For an animated feature to make it into the Best Picture field, it must either be a deeply intellectual or emotional masterpiece (Spirited Away, Up) or a Disney/Pixar film that conforms to a familiar mold. The Academy, made up of primarily of older, traditionally-minded voters, still views animation as a genre for children, rather than a medium capable of driving a global cultural conversation, now more than ever. For example, the Demon Slayer: Infinity Castle movie broke box office records and was also nominated for a Golden Globe, showing just how high-quality animated films have become, not just visually, but in their writing and direction.

KPop Demon Hunters, with its hyper-stylized Korean-influenced animation, empowering lesson about self-acceptance, and genuine K-pop production quality, represents a new wave of global storytelling that is less concerned with catering to Hollywood’s established hierarchy. It is a work of pure pop cinema that speaks directly to an audience who are fluent in the language of fandom, memes, and viral trends. The movie is not just for an American audience; it is for every person with a phone and a Netflix subscription. The Academy is judging a pop phenomenon by the rulebook for a period drama, and in doing so, they have shown that they are blind to the cultural heartbeat of 2025.

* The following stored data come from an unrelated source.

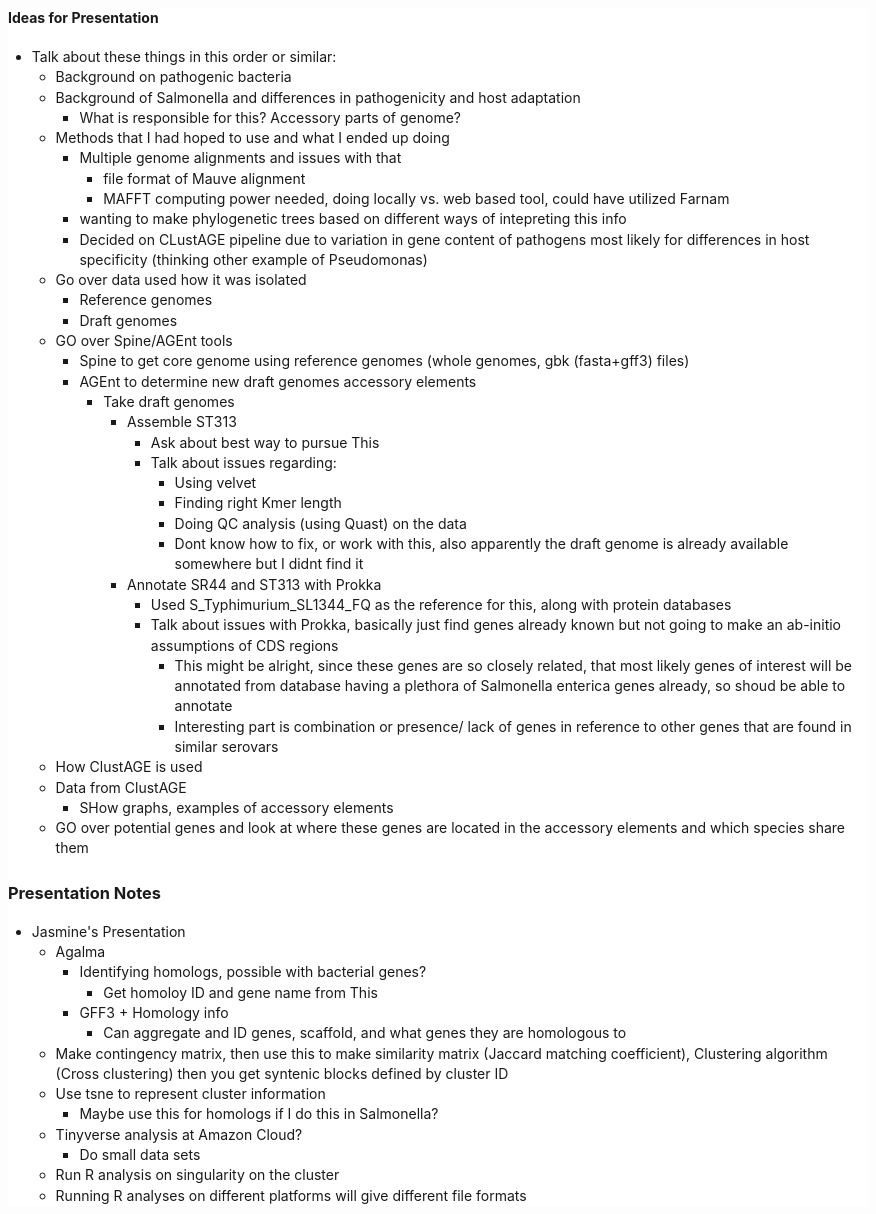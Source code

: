 
#### Ideas for Presentation
  - Talk about these things in this order or similar:
    - Background on pathogenic bacteria
    - Background of Salmonella and differences in pathogenicity and host adaptation
      - What is responsible for this? Accessory parts of genome?
    - Methods that I had hoped to use and what I ended up doing
      - Multiple genome alignments and issues with that
        - file format of Mauve alignment
        - MAFFT computing power needed, doing locally vs. web based tool, could have utilized Farnam
      - wanting to make phylogenetic trees based on different ways of intepreting this info
      - Decided on CLustAGE pipeline due to variation in gene content of pathogens most likely for differences in host specificity (thinking other example of Pseudomonas)
    - Go over data used how it was isolated
      - Reference genomes
      - Draft genomes
    - GO over Spine/AGEnt tools
      - Spine to get core genome using reference genomes (whole genomes, gbk (fasta+gff3) files)
      - AGEnt to determine new draft genomes accessory elements
        - Take draft genomes
          - Assemble ST313
            - Ask about best way to pursue This
            - Talk about issues regarding:
              - Using velvet
              - Finding right Kmer length
              - Doing QC analysis (using Quast) on the data
              - Dont know how to fix, or work with this, also apparently the draft genome is already available somewhere but I didnt find it
          - Annotate SR44 and ST313 with Prokka
            - Used S_Typhimurium_SL1344_FQ as the reference for this, along with protein databases
            - Talk about issues with Prokka, basically just find genes already known but not going to make an ab-initio assumptions of CDS regions
              - This might be alright, since these genes are so closely related, that most likely genes of interest will be annotated from database having a plethora of Salmonella enterica genes already, so shoud be able to annotate
              - Interesting part is combination or presence/ lack of genes in reference to other genes that are found in similar serovars
    - How ClustAGE is used
    - Data from ClustAGE
      - SHow graphs, examples of accessory elements
    - GO over potential genes and look at where these genes are located in the accessory elements and which species share them


### Presentation Notes
- Jasmine's Presentation
  - Agalma
    - Identifying homologs, possible with bacterial genes?
      - Get homoloy ID and gene name from This
    - GFF3 + Homology info
      - Can aggregate and ID genes, scaffold, and what genes they are homologous to
  - Make contingency matrix, then use this to make similarity matrix (Jaccard matching coefficient), Clustering algorithm (Cross clustering) then you get syntenic blocks defined by cluster ID
  - Use tsne to represent cluster information
    - Maybe use this for homologs if I do this in Salmonella?
  - Tinyverse analysis at Amazon Cloud?
    - Do small data sets
  - Run R analysis on singularity on the cluster
  - Running R analyses on different platforms will give different file formats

The lesson here is clear: the most important films are no longer just those anointed by critics and screened in multiplexes. The world has changed. Theatres have declined in popularity while streaming services have soared. The best films are the ones that take over your TikTok feed, inspire your next purchase, and become the topic of conversation between friends across continents. KPop Demon Hunters is the new gold standard for a cultural phenomenon, but beyond just that, it is a genuinely well-written, directed, and exceptional film deserving of critical acclaim. Hollywood’s awards voters may look past the neon glow of this global hit, but the rest of the world has already voted with its views, streams, and Halloween costumes.